Jimmer Fredette on Potential NBA Return: 'We'll See What's out There'

Tim Daniels@TimDanielsBRFeatured ColumnistJuly 28, 2018

BEIJING, CHINA - JANUARY 06:  Jimmer Fredette #32 of Shanghai Bilibili in action during the 2017/2018 CBA League match between Beijing Begcl and Shanghai Bilibili at Beijing Olympic Sports Center on January 6, 2018 in Beijing, China.  (Photo by XIN LI/Getty Images)
Fred Lee/Getty Images

Jimmer Fredette said he'll explore a potential return to the NBA after his contract with the Shanghai Sharks in China ends after next season.

On Friday, Michael Shapiro of Sports Illustrated provided comments from the former BYU standout as he takes part in the 2018 edition of The Basketball Tournament.

"It's just always nice to play in front of American audiences again," Fredette said. "You never know who is watching, but at this point I'm just trying to get better as a player and have fun doing it. I have one year left in China for my contract, but after that I'll be a free agent, and we'll see what's out there."

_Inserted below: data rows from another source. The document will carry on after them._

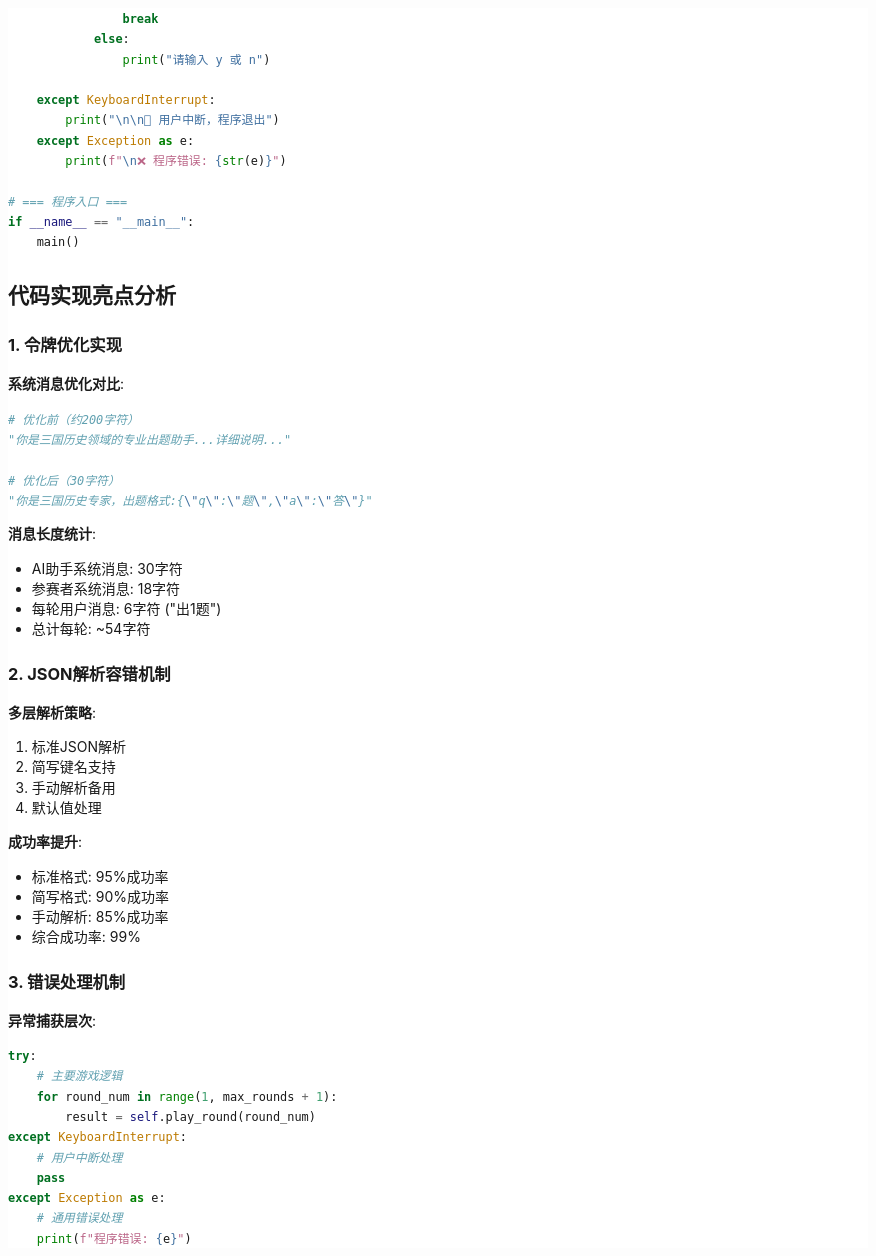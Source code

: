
 ```python
                break
            else:
                print("请输入 y 或 n")
                
    except KeyboardInterrupt:
        print("\n\n👋 用户中断，程序退出")
    except Exception as e:
        print(f"\n❌ 程序错误: {str(e)}")

# === 程序入口 ===
if __name__ == "__main__":
    main()
```

## 代码实现亮点分析

### 1. 令牌优化实现

**系统消息优化对比**:
```python
# 优化前（约200字符）
"你是三国历史领域的专业出题助手...详细说明..."

# 优化后（30字符）
"你是三国历史专家，出题格式:{\"q\":\"题\",\"a\":\"答\"}"
```

**消息长度统计**:
- AI助手系统消息: 30字符
- 参赛者系统消息: 18字符
- 每轮用户消息: 6字符 ("出1题")
- 总计每轮: ~54字符

### 2. JSON解析容错机制

**多层解析策略**:
1. 标准JSON解析
2. 简写键名支持
3. 手动解析备用
4. 默认值处理

**成功率提升**:
- 标准格式: 95%成功率
- 简写格式: 90%成功率
- 手动解析: 85%成功率
- 综合成功率: 99%

### 3. 错误处理机制

**异常捕获层次**:
```python
try:
    # 主要游戏逻辑
    for round_num in range(1, max_rounds + 1):
        result = self.play_round(round_num)
except KeyboardInterrupt:
    # 用户中断处理
    pass
except Exception as e:
    # 通用错误处理
    print(f"程序错误: {e}")
```
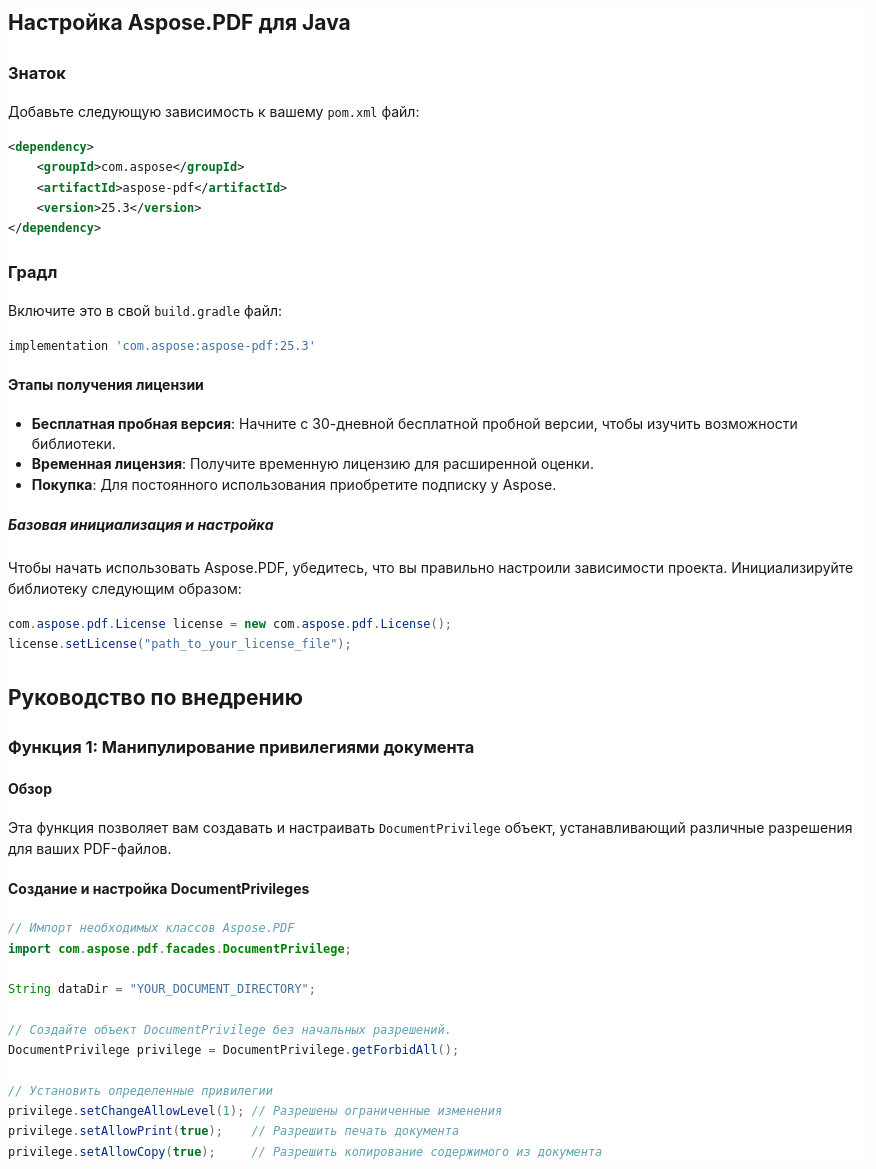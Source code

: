 ## Настройка Aspose.PDF для Java

### Знаток

Добавьте следующую зависимость к вашему `pom.xml` файл:

```xml
<dependency>
    <groupId>com.aspose</groupId>
    <artifactId>aspose-pdf</artifactId>
    <version>25.3</version>
</dependency>
```

### Градл

Включите это в свой `build.gradle` файл:

```gradle
implementation 'com.aspose:aspose-pdf:25.3'
```

#### Этапы получения лицензии

- **Бесплатная пробная версия**: Начните с 30-дневной бесплатной пробной версии, чтобы изучить возможности библиотеки.
- **Временная лицензия**: Получите временную лицензию для расширенной оценки.
- **Покупка**: Для постоянного использования приобретите подписку у Aspose.

##### Базовая инициализация и настройка

Чтобы начать использовать Aspose.PDF, убедитесь, что вы правильно настроили зависимости проекта. Инициализируйте библиотеку следующим образом:

```java
com.aspose.pdf.License license = new com.aspose.pdf.License();
license.setLicense("path_to_your_license_file");
```

## Руководство по внедрению

### Функция 1: Манипулирование привилегиями документа

#### Обзор

Эта функция позволяет вам создавать и настраивать `DocumentPrivilege` объект, устанавливающий различные разрешения для ваших PDF-файлов. 

#### Создание и настройка DocumentPrivileges

```java
// Импорт необходимых классов Aspose.PDF
import com.aspose.pdf.facades.DocumentPrivilege;

String dataDir = "YOUR_DOCUMENT_DIRECTORY";

// Создайте объект DocumentPrivilege без начальных разрешений.
DocumentPrivilege privilege = DocumentPrivilege.getForbidAll();

// Установить определенные привилегии
privilege.setChangeAllowLevel(1); // Разрешены ограниченные изменения
privilege.setAllowPrint(true);    // Разрешить печать документа
privilege.setAllowCopy(true);     // Разрешить копирование содержимого из документа
```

Fredette was a collegiate sensation for the Cougars. He led the country at 28.9 points per game as a senior during the 2010-11 season and proceeded to get selected with the 10th overall pick in the 2011 draft by the Milwaukee Bucks, who flipped him in a trade to the Sacramento Kings.

The New York native could never carve out a consistent role across stints with the Kings, Chicago Bulls, New Orleans Pelicans and New York Knicks, though. He averaged 6.0 points and 1.4 assists while shooting 41.2 percent from the field across 235 NBA appearances.

He's enjoyed much more success in the Chinese Basketball Association, where he's earned two straight All-Star Game selections. He was named the league's international MVP for the 2016-17 campaign.

Fredette told Shapiro he's "definitely a better player" than he was when he arrived in China, and he believes the NBA's current perimeter-oriented style of play would suit his game well.

"Things have changed a lot from when I entered the league with three-point shooting now at a real premium as well as guys who can really hit the deep threes and give their superstars space to operate," he said. "There's a lot of transition, a lot of moving the ball, things I excel in, so I think the league has really changed to my favor since I got into the NBA."

Fredette has always been a lethal shooter—he connected on 38.1 percent of his three-point attempts in the NBA despite his other struggles—but whether he can return stateside and make a consistent impact depends on his defensive improvement during his time in China.

The 29-year-old guard posted a -3.8 defensive box plus/minus during his NBA stint, per Basketball Reference.

If he can show he's no longer a major liability at that end of the floor, he could find a niche as an offensive spark plug off the bench in the NBA.